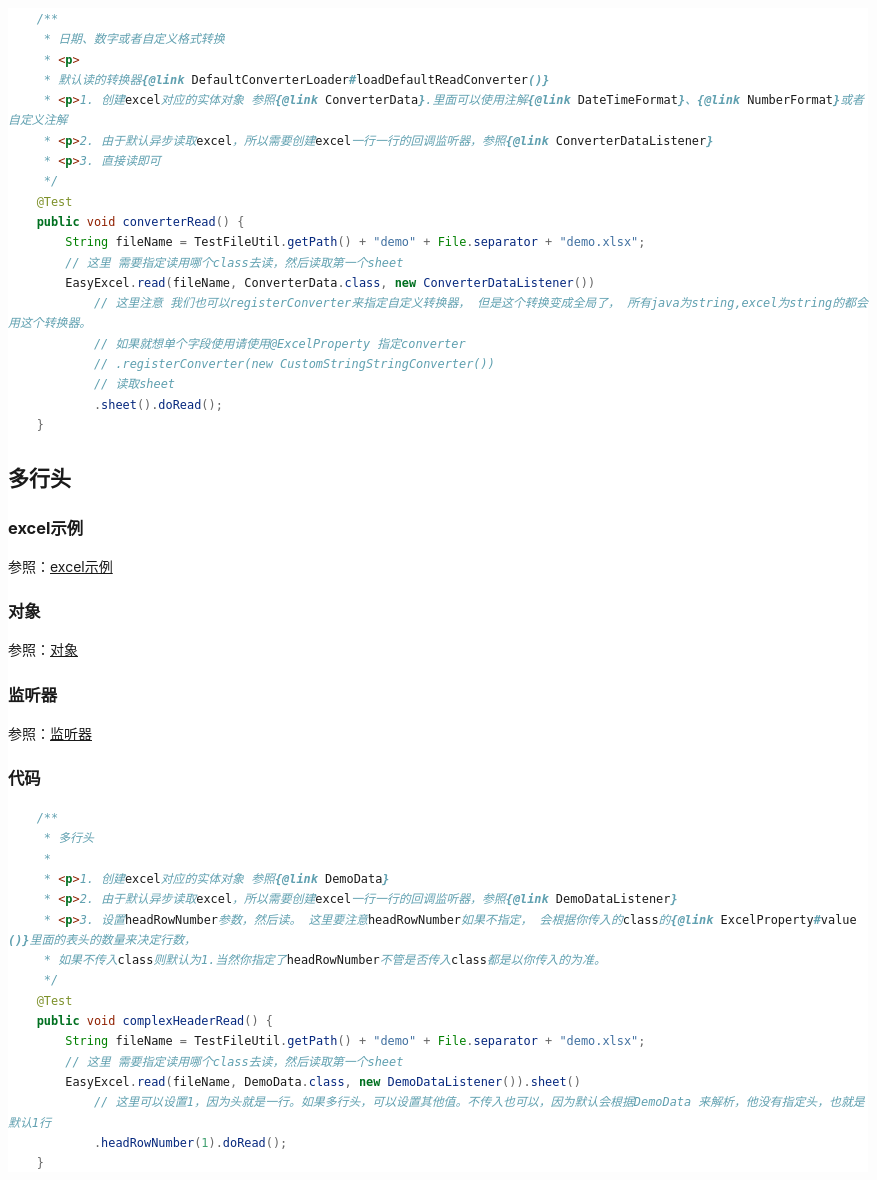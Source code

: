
 ```java
    /**
     * 日期、数字或者自定义格式转换
     * <p>
     * 默认读的转换器{@link DefaultConverterLoader#loadDefaultReadConverter()}
     * <p>1. 创建excel对应的实体对象 参照{@link ConverterData}.里面可以使用注解{@link DateTimeFormat}、{@link NumberFormat}或者自定义注解
     * <p>2. 由于默认异步读取excel，所以需要创建excel一行一行的回调监听器，参照{@link ConverterDataListener}
     * <p>3. 直接读即可
     */
    @Test
    public void converterRead() {
        String fileName = TestFileUtil.getPath() + "demo" + File.separator + "demo.xlsx";
        // 这里 需要指定读用哪个class去读，然后读取第一个sheet 
        EasyExcel.read(fileName, ConverterData.class, new ConverterDataListener())
            // 这里注意 我们也可以registerConverter来指定自定义转换器， 但是这个转换变成全局了， 所有java为string,excel为string的都会用这个转换器。
            // 如果就想单个字段使用请使用@ExcelProperty 指定converter
            // .registerConverter(new CustomStringStringConverter())
            // 读取sheet
            .sheet().doRead();
    }
```

## <span id="complexHeaderRead" />多行头
### excel示例
参照：[excel示例](#simpleReadExcel)
### 对象
参照：[对象](#simpleReadObject)
### 监听器
参照：[监听器](#simpleReadListener)
### 代码
```java
    /**
     * 多行头
     *
     * <p>1. 创建excel对应的实体对象 参照{@link DemoData}
     * <p>2. 由于默认异步读取excel，所以需要创建excel一行一行的回调监听器，参照{@link DemoDataListener}
     * <p>3. 设置headRowNumber参数，然后读。 这里要注意headRowNumber如果不指定， 会根据你传入的class的{@link ExcelProperty#value()}里面的表头的数量来决定行数，
     * 如果不传入class则默认为1.当然你指定了headRowNumber不管是否传入class都是以你传入的为准。
     */
    @Test
    public void complexHeaderRead() {
        String fileName = TestFileUtil.getPath() + "demo" + File.separator + "demo.xlsx";
        // 这里 需要指定读用哪个class去读，然后读取第一个sheet 
        EasyExcel.read(fileName, DemoData.class, new DemoDataListener()).sheet()
            // 这里可以设置1，因为头就是一行。如果多行头，可以设置其他值。不传入也可以，因为默认会根据DemoData 来解析，他没有指定头，也就是默认1行
            .headRowNumber(1).doRead();
    }
```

> [REQUIREMENT]
Exactly and only the lines from the one containing "### excel示例" to the end of the entries above are to be written out.

> [ANSWER TO THIS TASK]
### excel示例
参照：[excel示例](#simpleReadExcel)
### 对象
参照：[对象](#simpleReadObject)
### 监听器
参照：[监听器](#simpleReadListener)
### 代码
```java
    /**
     * 多行头
     *
     * <p>1. 创建excel对应的实体对象 参照{@link DemoData}
     * <p>2. 由于默认异步读取excel，所以需要创建excel一行一行的回调监听器，参照{@link DemoDataListener}
     * <p>3. 设置headRowNumber参数，然后读。 这里要注意headRowNumber如果不指定， 会根据你传入的class的{@link ExcelProperty#value()}里面的表头的数量来决定行数，
     * 如果不传入class则默认为1.当然你指定了headRowNumber不管是否传入class都是以你传入的为准。
     */
    @Test
    public void complexHeaderRead() {
        String fileName = TestFileUtil.getPath() + "demo" + File.separator + "demo.xlsx";
        // 这里 需要指定读用哪个class去读，然后读取第一个sheet 
        EasyExcel.read(fileName, DemoData.class, new DemoDataListener()).sheet()
            // 这里可以设置1，因为头就是一行。如果多行头，可以设置其他值。不传入也可以，因为默认会根据DemoData 来解析，他没有指定头，也就是默认1行
            .headRowNumber(1).doRead();
    }
```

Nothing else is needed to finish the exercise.